Hall hasn’t said why he wants the information, but has publicly called for the exposure of the powerful people who may have helped the students get into school.
Hall first asked for the documents on March 6, but McRaven and board Chairman Paul Foster raised concerns. A special board policy approved last year required two regents to sign off on such a request. The board called a special meeting for April 8, and three of the nine regents voted to grant Hall’s request.
One week later, McRaven emailed Hall and told him that he wasn’t giving him the documents because he had declared the investigation into admissions closed. McRaven also said that students’ admission documents are confidential, and Hall didn’t have an “educational purpose” in accessing them.
That led Hall to request help from Attorney General Ken Paxton, who received more than $30,000 in campaign donations from Hall in recent years. Paxton said in a letter last week that regents shouldn’t be denied information, even confidential information, that helps them do their jobs.
But Paxton’s letter didn’t specifically order the system to hand over the information. And system leaders appear to have interpreted it to mean that Hall’s request might not meet Paxton’s guidelines.
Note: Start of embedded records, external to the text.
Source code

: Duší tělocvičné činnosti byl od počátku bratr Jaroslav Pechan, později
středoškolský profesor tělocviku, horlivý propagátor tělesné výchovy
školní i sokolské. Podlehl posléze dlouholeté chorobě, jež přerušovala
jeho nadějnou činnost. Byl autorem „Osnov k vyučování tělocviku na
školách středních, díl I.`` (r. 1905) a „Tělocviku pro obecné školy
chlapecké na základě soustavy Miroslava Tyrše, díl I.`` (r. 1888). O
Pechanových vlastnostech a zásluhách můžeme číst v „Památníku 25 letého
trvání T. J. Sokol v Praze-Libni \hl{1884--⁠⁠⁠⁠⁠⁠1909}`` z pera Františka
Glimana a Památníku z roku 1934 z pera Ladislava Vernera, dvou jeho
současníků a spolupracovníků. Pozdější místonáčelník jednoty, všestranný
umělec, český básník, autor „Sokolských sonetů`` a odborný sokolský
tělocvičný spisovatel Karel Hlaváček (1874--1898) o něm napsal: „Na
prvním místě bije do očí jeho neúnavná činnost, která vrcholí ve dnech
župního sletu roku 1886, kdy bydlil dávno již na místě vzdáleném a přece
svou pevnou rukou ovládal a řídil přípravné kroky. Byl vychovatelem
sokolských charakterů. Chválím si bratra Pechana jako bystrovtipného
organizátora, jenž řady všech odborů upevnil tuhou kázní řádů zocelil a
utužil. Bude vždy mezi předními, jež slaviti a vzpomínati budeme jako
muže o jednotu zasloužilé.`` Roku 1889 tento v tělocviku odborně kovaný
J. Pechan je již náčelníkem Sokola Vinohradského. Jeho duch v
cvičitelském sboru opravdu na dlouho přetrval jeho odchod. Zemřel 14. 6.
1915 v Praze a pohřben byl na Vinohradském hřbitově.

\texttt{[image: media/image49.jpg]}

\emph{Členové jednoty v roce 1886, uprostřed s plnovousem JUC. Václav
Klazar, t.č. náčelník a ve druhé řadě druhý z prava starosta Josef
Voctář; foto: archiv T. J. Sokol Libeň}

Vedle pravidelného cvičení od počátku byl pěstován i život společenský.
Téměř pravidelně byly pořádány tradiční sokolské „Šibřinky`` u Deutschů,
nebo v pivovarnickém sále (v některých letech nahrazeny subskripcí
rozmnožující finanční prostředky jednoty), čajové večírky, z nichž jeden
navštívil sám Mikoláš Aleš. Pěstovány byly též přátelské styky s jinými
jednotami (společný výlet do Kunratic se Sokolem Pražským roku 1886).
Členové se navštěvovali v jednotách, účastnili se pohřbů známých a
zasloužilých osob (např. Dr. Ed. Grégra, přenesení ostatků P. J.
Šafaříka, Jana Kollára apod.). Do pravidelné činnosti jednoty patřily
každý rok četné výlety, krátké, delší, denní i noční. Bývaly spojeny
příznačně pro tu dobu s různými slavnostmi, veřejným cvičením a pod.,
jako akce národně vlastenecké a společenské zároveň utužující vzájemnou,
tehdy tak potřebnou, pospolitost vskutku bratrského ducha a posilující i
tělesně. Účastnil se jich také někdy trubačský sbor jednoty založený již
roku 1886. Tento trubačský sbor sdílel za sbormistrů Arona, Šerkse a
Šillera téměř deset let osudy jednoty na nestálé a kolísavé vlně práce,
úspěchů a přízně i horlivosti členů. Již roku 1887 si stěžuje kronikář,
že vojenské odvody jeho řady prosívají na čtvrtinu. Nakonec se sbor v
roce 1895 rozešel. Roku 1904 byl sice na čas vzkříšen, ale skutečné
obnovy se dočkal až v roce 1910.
Meanwhile, regents voted 6-3 to make it easier to deny an individual regent’s information request. Supporters of the change said it didn’t make sense to require only two regents to sign off on the release of information. That should be up to the majority of the board, they said.
“It was nonsensical to me then; it’s nonsensical to me now,” said Regent Steve Hicks, who supported the change.
The three opponents of the change – Hall, Alex Cranberg and Brenda Pejovich – said they worried that the new rule could freeze out regents in the minority. Cranberg mentioned Hall as an example. Hall’s actions haven’t been popular among a majority of the board, Cranberg said, but they have led to policy changes and investigations into admissions and purchasing.
“The lone voice of the prickly, difficult questioner must be respected and accepted,” Cranberg said.
“I do believe that this amendment in particular is designed to thwart regents from their ability to perform their fiduciary duty,” Hall said. “I think that is absolutely wrong. That does not serve the people of Texas.”
McRaven took issue with those criticisms. He said he gets requests for information every day from regents. In almost all of those occasions, he replies fully and promptly, he said.
The policy only deals with burdensome or legally questionable requests, he said.
“I am happy to answer and provide access on awkward questions and it is my responsibility to do so,” he said. “And I bear that responsibility very seriously.”